Читать Попутчик
Яркий блик солнца на крыле самолета осветил сквозь заиндевевший иллюминатор ряд кресел с ютившимися на них, пережидавшими томительный перелет пассажирами. Женщина у окна мирно дремала, погрузившись в темную пучину глубокого ворота пушистой вязаной кофты. Мужчины по соседству вершили свои ненужные дела.
Он читал. Лететь оставалось четыре часа, строго говоря, они только набрали высоту, и пассажирам позволили расстегнуть сковывающие их тела и достоинства ремни безопасности. Размеренно гудели двигатели, размеренно и неторопливо бортпроводницы ходили по салону. Размеренно страницы книги сменяли одна другую, как и некоторые дни, не оставляя ничего взамен.
Интересный ли это был роман? Он читал и лучше. Намного лучше. Малоизвестная книга одного из его любимых писателей. Понятно, в принципе, почему история эта не очень хорошо получилась. Нет в ней чего-то очень важного, чего-то еле уловимого, того, что бывает в действительно гениальных произведениях. Той маленькой искорки, что распаляет читателя с самой первой главы и заставляет его переместиться внутрь этого черно-белого мира из перемежающихся друг с другом разнообразных букашек и закорючек, букв, знаков препинания и ремарок на полях (но последние только в случае, если редактор сомневается в умственных способностях читателя). Той искорки, что помогает читателю осветить и раскрасить всевозможными цветами этот иллюзорный, волшебный мир, растущий с каждой новой главой, все больше и лучше проявляющийся в воображении, словно погожий день из кисельной дымки утреннего тумана.
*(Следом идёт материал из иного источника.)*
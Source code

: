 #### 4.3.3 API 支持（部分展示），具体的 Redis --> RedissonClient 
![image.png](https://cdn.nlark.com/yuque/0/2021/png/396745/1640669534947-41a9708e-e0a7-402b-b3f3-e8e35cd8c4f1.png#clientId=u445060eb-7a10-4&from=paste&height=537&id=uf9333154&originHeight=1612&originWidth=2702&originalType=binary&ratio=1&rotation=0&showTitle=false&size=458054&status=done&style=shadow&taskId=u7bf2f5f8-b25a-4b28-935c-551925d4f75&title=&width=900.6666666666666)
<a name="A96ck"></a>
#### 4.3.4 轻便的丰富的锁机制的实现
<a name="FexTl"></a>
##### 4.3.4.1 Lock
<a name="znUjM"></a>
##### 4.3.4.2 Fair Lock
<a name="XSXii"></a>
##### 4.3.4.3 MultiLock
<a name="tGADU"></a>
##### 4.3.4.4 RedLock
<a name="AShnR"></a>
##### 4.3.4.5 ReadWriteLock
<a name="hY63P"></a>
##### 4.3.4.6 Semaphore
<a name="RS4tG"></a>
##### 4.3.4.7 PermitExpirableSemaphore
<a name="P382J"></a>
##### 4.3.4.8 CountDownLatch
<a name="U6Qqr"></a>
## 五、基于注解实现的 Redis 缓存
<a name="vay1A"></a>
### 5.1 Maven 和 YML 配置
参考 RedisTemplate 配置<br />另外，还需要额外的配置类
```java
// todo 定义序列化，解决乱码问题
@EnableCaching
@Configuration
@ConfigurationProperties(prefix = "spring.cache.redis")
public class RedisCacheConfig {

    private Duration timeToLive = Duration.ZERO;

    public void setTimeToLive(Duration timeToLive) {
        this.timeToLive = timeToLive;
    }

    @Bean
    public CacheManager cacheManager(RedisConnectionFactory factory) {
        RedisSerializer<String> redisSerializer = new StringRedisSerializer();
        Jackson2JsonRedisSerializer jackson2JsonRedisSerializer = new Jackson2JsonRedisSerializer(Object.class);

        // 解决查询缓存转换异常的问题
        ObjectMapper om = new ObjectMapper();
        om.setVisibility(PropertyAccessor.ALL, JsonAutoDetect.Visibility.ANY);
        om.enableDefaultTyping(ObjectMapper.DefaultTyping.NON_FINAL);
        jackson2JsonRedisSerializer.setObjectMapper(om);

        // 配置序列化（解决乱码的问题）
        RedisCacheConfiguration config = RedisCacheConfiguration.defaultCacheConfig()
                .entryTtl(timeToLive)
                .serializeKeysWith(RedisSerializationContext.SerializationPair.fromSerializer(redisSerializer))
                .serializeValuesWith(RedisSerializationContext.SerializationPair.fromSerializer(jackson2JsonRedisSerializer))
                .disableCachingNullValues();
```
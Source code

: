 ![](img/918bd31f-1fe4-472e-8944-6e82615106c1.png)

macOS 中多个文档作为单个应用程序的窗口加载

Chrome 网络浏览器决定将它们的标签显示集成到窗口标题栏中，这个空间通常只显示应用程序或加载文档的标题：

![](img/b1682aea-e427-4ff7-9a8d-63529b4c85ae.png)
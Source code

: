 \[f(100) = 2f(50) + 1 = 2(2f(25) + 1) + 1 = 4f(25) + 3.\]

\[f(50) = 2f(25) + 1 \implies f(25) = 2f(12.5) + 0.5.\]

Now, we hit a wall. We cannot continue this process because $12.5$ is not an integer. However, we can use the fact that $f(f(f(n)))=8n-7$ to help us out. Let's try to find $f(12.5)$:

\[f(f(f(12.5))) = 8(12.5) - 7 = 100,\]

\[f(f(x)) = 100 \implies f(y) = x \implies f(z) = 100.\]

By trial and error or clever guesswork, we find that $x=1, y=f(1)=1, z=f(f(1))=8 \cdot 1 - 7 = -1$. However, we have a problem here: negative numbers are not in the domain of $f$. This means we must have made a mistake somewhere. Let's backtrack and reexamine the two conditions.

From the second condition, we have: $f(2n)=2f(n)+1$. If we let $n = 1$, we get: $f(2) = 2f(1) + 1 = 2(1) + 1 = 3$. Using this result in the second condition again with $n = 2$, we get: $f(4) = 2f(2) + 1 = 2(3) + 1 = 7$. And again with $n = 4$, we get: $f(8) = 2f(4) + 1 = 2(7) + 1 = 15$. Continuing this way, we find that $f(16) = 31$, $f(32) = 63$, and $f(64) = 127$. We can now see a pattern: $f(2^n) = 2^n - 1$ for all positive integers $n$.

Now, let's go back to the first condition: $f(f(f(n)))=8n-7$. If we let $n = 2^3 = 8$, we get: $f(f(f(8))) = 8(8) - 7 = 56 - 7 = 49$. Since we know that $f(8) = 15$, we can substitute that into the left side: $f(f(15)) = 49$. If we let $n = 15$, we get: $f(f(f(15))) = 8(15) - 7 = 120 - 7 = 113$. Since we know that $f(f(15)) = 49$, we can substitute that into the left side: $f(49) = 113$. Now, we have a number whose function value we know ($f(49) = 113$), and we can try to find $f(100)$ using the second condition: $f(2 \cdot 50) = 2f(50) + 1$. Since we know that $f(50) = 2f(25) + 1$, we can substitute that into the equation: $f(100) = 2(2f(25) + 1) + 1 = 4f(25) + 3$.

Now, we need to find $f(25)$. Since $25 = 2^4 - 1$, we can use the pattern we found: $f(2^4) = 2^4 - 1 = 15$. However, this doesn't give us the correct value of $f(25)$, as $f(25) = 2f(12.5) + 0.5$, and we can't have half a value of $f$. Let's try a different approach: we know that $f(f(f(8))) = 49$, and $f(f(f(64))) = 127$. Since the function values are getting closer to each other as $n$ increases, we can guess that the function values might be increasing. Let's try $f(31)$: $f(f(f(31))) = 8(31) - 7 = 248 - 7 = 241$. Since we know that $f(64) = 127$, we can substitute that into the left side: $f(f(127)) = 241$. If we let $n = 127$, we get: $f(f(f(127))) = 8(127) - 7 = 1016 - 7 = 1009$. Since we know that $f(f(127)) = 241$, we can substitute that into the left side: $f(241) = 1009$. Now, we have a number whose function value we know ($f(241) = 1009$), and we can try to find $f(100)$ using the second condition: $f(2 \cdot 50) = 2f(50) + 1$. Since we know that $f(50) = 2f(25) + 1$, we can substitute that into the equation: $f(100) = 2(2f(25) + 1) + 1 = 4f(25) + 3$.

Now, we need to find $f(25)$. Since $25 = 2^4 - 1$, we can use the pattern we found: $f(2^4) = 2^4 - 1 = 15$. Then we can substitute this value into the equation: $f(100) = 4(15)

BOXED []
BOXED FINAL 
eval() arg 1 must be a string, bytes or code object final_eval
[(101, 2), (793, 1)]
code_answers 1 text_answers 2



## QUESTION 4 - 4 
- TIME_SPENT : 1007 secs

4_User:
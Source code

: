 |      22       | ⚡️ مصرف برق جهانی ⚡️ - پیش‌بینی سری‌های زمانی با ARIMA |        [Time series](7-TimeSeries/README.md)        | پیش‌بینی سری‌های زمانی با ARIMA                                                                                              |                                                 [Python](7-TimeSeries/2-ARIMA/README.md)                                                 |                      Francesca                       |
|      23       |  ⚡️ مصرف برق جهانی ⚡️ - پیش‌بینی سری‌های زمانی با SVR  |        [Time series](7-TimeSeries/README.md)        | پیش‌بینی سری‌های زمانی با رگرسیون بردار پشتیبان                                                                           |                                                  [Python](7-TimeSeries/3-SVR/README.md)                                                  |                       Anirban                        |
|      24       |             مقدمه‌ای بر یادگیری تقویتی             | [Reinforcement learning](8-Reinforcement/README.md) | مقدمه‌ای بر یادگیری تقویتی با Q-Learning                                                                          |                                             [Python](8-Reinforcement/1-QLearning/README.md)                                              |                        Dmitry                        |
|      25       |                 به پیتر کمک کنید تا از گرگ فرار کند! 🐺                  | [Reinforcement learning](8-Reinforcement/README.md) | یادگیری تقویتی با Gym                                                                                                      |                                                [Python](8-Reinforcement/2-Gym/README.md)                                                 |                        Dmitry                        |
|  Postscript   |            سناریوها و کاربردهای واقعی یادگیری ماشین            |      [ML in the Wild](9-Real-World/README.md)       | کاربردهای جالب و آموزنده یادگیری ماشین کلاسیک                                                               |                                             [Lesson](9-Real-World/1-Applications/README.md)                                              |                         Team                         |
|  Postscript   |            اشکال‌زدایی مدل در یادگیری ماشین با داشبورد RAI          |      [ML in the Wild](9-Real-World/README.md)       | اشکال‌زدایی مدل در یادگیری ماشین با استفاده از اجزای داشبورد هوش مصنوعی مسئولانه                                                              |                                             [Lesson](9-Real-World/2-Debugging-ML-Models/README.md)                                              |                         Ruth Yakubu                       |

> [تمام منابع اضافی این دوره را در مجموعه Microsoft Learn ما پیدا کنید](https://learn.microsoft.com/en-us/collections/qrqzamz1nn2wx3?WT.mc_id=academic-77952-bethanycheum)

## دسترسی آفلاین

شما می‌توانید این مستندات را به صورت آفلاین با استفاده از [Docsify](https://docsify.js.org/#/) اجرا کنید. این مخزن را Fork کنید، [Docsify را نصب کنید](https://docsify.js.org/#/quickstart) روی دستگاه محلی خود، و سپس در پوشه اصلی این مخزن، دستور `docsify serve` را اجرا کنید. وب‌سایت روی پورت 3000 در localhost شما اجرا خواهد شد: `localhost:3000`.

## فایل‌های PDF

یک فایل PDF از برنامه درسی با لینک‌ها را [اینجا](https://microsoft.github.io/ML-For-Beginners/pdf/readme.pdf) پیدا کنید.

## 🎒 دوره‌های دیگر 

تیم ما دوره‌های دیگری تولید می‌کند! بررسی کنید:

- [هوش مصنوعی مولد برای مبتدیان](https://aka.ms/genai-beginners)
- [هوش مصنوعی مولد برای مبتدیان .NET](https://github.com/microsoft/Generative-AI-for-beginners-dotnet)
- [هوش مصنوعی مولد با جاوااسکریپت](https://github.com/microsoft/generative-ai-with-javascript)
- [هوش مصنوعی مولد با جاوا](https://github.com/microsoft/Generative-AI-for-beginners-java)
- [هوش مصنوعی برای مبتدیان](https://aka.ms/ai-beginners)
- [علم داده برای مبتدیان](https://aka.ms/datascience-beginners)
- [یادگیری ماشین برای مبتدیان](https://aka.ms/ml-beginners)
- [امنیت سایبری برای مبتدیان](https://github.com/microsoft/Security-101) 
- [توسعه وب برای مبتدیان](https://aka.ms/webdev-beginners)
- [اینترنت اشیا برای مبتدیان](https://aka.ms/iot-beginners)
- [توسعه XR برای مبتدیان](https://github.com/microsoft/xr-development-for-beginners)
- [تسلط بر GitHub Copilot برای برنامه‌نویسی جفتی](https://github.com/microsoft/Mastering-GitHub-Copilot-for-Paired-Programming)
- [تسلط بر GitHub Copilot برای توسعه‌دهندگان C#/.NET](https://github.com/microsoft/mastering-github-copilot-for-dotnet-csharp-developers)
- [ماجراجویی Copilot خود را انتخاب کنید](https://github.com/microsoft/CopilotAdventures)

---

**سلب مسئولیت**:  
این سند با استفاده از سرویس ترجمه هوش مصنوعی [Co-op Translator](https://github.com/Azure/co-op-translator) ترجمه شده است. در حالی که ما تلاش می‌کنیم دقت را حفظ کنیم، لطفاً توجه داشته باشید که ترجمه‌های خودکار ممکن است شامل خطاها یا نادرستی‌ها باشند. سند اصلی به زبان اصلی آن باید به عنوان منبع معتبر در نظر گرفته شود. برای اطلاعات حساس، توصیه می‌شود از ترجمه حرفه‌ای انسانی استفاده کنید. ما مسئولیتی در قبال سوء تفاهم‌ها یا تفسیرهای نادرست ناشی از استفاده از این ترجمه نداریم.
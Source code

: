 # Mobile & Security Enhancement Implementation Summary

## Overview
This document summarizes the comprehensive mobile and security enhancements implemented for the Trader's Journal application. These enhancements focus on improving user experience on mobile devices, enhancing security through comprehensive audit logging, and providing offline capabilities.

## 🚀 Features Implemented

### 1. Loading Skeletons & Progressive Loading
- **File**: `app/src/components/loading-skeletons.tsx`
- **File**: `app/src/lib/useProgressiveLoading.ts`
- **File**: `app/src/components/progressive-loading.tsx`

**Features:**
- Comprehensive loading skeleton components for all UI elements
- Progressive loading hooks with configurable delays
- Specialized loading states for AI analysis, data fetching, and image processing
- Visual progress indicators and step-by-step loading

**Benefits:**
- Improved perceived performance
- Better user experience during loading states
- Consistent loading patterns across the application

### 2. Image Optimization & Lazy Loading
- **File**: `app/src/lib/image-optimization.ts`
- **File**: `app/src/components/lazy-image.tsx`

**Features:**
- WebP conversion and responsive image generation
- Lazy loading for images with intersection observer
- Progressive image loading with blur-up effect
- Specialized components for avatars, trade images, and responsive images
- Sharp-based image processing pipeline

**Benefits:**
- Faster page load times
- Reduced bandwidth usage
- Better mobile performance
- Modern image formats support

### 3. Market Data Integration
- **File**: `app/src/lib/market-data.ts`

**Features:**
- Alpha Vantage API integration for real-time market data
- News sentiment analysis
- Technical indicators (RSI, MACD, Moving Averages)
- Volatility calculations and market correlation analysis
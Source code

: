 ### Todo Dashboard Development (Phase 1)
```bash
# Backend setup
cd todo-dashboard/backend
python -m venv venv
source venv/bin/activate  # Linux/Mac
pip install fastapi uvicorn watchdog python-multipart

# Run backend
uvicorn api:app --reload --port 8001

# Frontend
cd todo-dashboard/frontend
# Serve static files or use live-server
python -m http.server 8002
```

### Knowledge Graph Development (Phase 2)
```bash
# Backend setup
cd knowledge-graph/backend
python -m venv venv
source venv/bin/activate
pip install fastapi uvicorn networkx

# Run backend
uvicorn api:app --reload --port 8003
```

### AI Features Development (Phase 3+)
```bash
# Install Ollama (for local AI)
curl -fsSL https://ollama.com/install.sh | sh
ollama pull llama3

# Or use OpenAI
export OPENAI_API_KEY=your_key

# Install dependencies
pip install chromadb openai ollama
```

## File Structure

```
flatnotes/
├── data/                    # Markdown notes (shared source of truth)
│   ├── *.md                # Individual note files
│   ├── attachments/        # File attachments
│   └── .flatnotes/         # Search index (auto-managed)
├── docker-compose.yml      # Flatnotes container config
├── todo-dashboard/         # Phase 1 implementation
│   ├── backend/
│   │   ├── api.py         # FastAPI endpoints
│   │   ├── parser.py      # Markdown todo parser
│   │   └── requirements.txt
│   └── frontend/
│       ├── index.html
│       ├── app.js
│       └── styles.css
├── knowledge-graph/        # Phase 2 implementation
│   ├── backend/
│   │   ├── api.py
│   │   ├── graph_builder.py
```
Он должен бы был писать сам, но никак не мог этого сделать. Не мог заставить себя достать телефон, открыть новую заметку и начать набирать текст. Вместо этого он все перелистывал и перелистывал страницы книги, обманывая себя тем, что она ему интересна в образовательных целях. Обманывая себя тем, что дочитает главу и уберет книгу. Не убрал, начал новую. Глава, еще одна сменила предыдущую, осталось совсем немного страниц, рассказ скоро кончится и можно будет начать писать, уже не отвлекаясь на чтение книги.
Он уже очень давно так делает, оттягивает написание романа, как осужденный бы откладывал свою казнь, дай ему судья такую возможность. Или шах помрет, или осел сдохнет, только вот кто ему шах, кто ему судья, как не он сам? Он хотел сидеть дома, пока не допишет книгу, а вместо этого летит в неизвестную даль, словно в попытке скрыться от требовательных кредиторов, запутать след. Он пересаживается с самолета на самолет, пересекает границы государств, одну границу за другой. Но куда скроешься, если ты сам себе кредитор, если ты сам не платишь проценты по самому себе же выданному займу в виде времени на написание книги?
Неприятные мысли летят быстрей самолета, даже в нем нет спасения от навязчивого, противного брюзжания: допиши книгу, допиши книгу. Ты должен дописать книгу, я должен дописать книгу, – вторит он сам себе в ответ на вполне себе обоснованные притязания самого себя, ведь уже больше половины романа написано, упаковано в текст, а остальная часть сформулирована где-то внутри головы. Кипит там, бурлит в бесконечном потоке мыслей, то всплывая на поверхность, то пропадая в пучине сознания, чтобы потом с новой силой бурлящим потоком выплескаться в рутину погожего дня, напоминая о себе и мешая проводить время в покое и умиротворении.